[Extracted records]
==*==
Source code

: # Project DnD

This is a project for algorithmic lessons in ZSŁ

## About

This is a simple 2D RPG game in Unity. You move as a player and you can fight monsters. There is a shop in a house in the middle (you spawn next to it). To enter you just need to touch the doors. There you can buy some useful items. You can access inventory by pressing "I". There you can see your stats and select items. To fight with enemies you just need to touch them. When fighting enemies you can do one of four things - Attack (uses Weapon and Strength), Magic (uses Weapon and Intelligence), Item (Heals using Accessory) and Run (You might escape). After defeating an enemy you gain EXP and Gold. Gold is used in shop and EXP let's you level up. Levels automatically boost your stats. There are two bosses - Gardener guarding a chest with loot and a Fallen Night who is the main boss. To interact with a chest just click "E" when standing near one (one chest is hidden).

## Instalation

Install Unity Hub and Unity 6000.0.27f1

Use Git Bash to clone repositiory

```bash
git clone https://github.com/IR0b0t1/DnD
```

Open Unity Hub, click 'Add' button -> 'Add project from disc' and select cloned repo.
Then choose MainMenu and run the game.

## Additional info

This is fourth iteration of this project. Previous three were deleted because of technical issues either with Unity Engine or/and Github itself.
==*==
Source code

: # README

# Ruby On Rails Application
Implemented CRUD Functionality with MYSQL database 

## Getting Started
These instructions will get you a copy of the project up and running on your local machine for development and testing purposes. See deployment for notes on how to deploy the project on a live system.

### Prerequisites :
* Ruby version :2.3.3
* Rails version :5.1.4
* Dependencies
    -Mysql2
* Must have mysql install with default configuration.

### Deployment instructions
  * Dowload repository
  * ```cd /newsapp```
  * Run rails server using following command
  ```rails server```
==*==
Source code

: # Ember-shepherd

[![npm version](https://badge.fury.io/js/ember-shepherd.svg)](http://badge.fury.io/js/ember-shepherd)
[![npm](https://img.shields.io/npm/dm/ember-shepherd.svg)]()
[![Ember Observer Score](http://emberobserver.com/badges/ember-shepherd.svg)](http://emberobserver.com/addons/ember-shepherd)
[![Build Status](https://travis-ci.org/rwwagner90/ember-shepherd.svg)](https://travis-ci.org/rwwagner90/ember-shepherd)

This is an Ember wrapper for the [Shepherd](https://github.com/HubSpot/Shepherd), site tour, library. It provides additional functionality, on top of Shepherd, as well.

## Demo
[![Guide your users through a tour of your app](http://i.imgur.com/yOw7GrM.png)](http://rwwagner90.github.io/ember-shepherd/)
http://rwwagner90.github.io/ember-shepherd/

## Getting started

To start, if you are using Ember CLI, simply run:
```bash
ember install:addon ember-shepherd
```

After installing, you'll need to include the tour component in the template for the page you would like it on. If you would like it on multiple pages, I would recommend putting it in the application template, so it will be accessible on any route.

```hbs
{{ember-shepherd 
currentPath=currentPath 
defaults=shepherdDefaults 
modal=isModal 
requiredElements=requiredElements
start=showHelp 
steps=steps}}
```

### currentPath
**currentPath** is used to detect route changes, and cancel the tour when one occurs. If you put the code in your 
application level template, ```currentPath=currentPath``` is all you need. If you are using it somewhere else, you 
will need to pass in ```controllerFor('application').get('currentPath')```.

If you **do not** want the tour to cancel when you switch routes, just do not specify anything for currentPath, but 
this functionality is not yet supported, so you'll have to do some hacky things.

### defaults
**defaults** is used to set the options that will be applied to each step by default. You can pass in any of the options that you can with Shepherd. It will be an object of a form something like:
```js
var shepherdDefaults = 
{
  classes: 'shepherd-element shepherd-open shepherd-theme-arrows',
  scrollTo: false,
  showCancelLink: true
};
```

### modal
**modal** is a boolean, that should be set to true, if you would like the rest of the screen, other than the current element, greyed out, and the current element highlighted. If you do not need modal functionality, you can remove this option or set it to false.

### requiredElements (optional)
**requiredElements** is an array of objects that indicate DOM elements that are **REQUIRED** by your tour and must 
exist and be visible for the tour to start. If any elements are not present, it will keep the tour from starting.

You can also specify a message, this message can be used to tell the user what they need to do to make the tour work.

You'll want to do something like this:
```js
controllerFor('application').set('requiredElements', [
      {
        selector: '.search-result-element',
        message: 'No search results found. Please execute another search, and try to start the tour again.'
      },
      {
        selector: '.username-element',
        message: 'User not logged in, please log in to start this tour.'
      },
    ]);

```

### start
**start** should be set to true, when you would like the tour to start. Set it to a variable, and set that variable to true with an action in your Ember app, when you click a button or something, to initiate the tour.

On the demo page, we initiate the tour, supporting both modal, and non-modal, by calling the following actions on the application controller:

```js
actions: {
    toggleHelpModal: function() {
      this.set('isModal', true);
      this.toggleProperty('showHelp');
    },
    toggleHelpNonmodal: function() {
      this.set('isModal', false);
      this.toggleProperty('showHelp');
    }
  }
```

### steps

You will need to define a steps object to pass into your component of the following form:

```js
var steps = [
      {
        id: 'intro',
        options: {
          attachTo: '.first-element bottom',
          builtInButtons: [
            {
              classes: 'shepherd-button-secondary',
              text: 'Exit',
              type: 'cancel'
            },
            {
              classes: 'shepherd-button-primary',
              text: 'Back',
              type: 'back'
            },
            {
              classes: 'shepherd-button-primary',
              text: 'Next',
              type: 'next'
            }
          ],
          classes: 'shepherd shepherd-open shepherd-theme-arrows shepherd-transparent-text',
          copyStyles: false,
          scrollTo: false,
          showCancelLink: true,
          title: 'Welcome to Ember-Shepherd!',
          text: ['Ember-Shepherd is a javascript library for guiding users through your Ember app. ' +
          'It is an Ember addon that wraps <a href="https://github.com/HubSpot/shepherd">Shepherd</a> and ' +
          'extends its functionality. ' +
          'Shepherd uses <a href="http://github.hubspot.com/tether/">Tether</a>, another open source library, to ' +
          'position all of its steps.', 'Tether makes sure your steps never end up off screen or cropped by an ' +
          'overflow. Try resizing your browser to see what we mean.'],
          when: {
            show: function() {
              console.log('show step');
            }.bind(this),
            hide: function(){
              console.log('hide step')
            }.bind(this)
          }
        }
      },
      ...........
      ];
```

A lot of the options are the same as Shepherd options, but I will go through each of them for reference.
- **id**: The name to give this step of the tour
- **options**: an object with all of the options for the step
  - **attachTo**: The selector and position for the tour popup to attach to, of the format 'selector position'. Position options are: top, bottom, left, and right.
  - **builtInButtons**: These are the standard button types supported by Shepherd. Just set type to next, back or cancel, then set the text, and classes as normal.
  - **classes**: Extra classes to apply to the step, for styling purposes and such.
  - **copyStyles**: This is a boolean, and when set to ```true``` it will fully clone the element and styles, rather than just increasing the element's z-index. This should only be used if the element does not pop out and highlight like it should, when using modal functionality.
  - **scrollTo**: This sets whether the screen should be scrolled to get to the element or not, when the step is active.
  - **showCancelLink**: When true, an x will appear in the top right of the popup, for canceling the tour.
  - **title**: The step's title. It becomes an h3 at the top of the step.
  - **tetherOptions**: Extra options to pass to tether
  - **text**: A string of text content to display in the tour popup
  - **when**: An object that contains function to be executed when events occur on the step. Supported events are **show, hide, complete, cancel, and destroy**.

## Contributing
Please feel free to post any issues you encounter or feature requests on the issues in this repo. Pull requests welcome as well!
==*==
▶ WORK INSTRUCTIONS: Your answer should be the lines above from the one containing "- **when**: An" through the one containing "Please feel free", copied exactly and with both ends kept.

▶ EXPECTED OUTPUT:
  - **when**: An object that contains function to be executed when events occur on the step. Supported events are **show, hide, complete, cancel, and destroy**.

## Contributing
Please feel free to post any issues you encounter or feature requests on the issues in this repo. Pull requests welcome as well!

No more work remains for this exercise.